Task data:
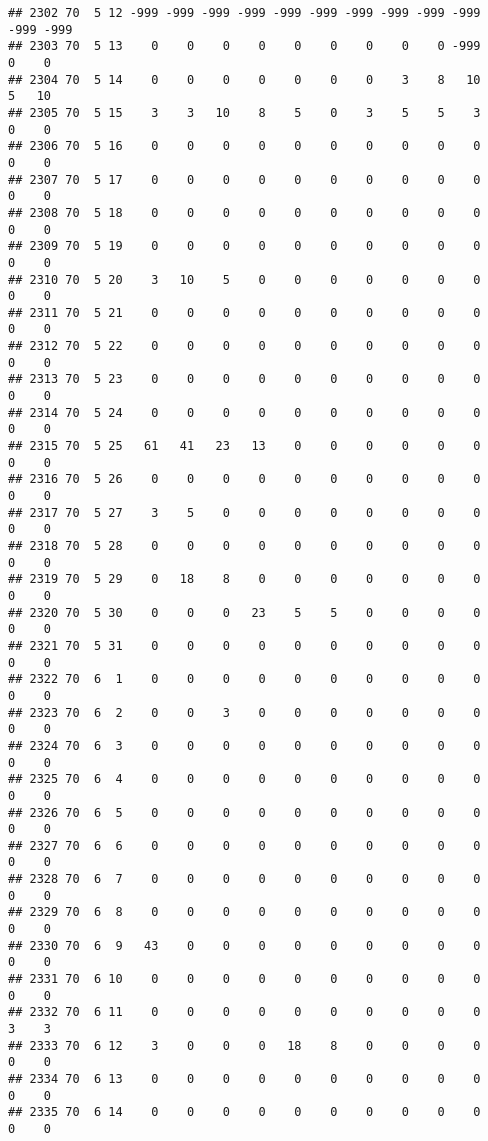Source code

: \documentclass[]{article}
\begin{document}
\begin{verbatim}
## 2302 70  5 12 -999 -999 -999 -999 -999 -999 -999 -999 -999 -999 -999 -999
## 2303 70  5 13    0    0    0    0    0    0    0    0    0 -999    0    0
## 2304 70  5 14    0    0    0    0    0    0    0    3    8   10    5   10
## 2305 70  5 15    3    3   10    8    5    0    3    5    5    3    0    0
## 2306 70  5 16    0    0    0    0    0    0    0    0    0    0    0    0
## 2307 70  5 17    0    0    0    0    0    0    0    0    0    0    0    0
## 2308 70  5 18    0    0    0    0    0    0    0    0    0    0    0    0
## 2309 70  5 19    0    0    0    0    0    0    0    0    0    0    0    0
## 2310 70  5 20    3   10    5    0    0    0    0    0    0    0    0    0
## 2311 70  5 21    0    0    0    0    0    0    0    0    0    0    0    0
## 2312 70  5 22    0    0    0    0    0    0    0    0    0    0    0    0
## 2313 70  5 23    0    0    0    0    0    0    0    0    0    0    0    0
## 2314 70  5 24    0    0    0    0    0    0    0    0    0    0    0    0
## 2315 70  5 25   61   41   23   13    0    0    0    0    0    0    0    0
## 2316 70  5 26    0    0    0    0    0    0    0    0    0    0    0    0
## 2317 70  5 27    3    5    0    0    0    0    0    0    0    0    0    0
## 2318 70  5 28    0    0    0    0    0    0    0    0    0    0    0    0
## 2319 70  5 29    0   18    8    0    0    0    0    0    0    0    0    0
## 2320 70  5 30    0    0    0   23    5    5    0    0    0    0    0    0
## 2321 70  5 31    0    0    0    0    0    0    0    0    0    0    0    0
## 2322 70  6  1    0    0    0    0    0    0    0    0    0    0    0    0
## 2323 70  6  2    0    0    3    0    0    0    0    0    0    0    0    0
## 2324 70  6  3    0    0    0    0    0    0    0    0    0    0    0    0
## 2325 70  6  4    0    0    0    0    0    0    0    0    0    0    0    0
## 2326 70  6  5    0    0    0    0    0    0    0    0    0    0    0    0
## 2327 70  6  6    0    0    0    0    0    0    0    0    0    0    0    0
## 2328 70  6  7    0    0    0    0    0    0    0    0    0    0    0    0
## 2329 70  6  8    0    0    0    0    0    0    0    0    0    0    0    0
## 2330 70  6  9   43    0    0    0    0    0    0    0    0    0    0    0
## 2331 70  6 10    0    0    0    0    0    0    0    0    0    0    0    0
## 2332 70  6 11    0    0    0    0    0    0    0    0    0    0    3    3
## 2333 70  6 12    3    0    0    0   18    8    0    0    0    0    0    0
## 2334 70  6 13    0    0    0    0    0    0    0    0    0    0    0    0
## 2335 70  6 14    0    0    0    0    0    0    0    0    0    0    0    0

\end{verbatim}
\end{document}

Assignment: Return each line above exactly; any pictures are to be skipped.

Answer to this problem:
Source code

: \documentclass[]{article}
\begin{document}
\begin{verbatim}
## 2302 70  5 12 -999 -999 -999 -999 -999 -999 -999 -999 -999 -999 -999 -999
## 2303 70  5 13    0    0    0    0    0    0    0    0    0 -999    0    0
## 2304 70  5 14    0    0    0    0    0    0    0    3    8   10    5   10
## 2305 70  5 15    3    3   10    8    5    0    3    5    5    3    0    0
## 2306 70  5 16    0    0    0    0    0    0    0    0    0    0    0    0
## 2307 70  5 17    0    0    0    0    0    0    0    0    0    0    0    0
## 2308 70  5 18    0    0    0    0    0    0    0    0    0    0    0    0
## 2309 70  5 19    0    0    0    0    0    0    0    0    0    0    0    0
## 2310 70  5 20    3   10    5    0    0    0    0    0    0    0    0    0
## 2311 70  5 21    0    0    0    0    0    0    0    0    0    0    0    0
## 2312 70  5 22    0    0    0    0    0    0    0    0    0    0    0    0
## 2313 70  5 23    0    0    0    0    0    0    0    0    0    0    0    0
## 2314 70  5 24    0    0    0    0    0    0    0    0    0    0    0    0
## 2315 70  5 25   61   41   23   13    0    0    0    0    0    0    0    0
## 2316 70  5 26    0    0    0    0    0    0    0    0    0    0    0    0
## 2317 70  5 27    3    5    0    0    0    0    0    0    0    0    0    0
## 2318 70  5 28    0    0    0    0    0    0    0    0    0    0    0    0
## 2319 70  5 29    0   18    8    0    0    0    0    0    0    0    0    0
## 2320 70  5 30    0    0    0   23    5    5    0    0    0    0    0    0
## 2321 70  5 31    0    0    0    0    0    0    0    0    0    0    0    0
## 2322 70  6  1    0    0    0    0    0    0    0    0    0    0    0    0
## 2323 70  6  2    0    0    3    0    0    0    0    0    0    0    0    0
## 2324 70  6  3    0    0    0    0    0    0    0    0    0    0    0    0
## 2325 70  6  4    0    0    0    0    0    0    0    0    0    0    0    0
## 2326 70  6  5    0    0    0    0    0    0    0    0    0    0    0    0
## 2327 70  6  6    0    0    0    0    0    0    0    0    0    0    0    0
## 2328 70  6  7    0    0    0    0    0    0    0    0    0    0    0    0
## 2329 70  6  8    0    0    0    0    0    0    0    0    0    0    0    0
## 2330 70  6  9   43    0    0    0    0    0    0    0    0    0    0    0
## 2331 70  6 10    0    0    0    0    0    0    0    0    0    0    0    0
## 2332 70  6 11    0    0    0    0    0    0    0    0    0    0    3    3
## 2333 70  6 12    3    0    0    0   18    8    0    0    0    0    0    0
## 2334 70  6 13    0    0    0    0    0    0    0    0    0    0    0    0
## 2335 70  6 14    0    0    0    0    0    0    0    0    0    0    0    0

\end{verbatim}
\end{document}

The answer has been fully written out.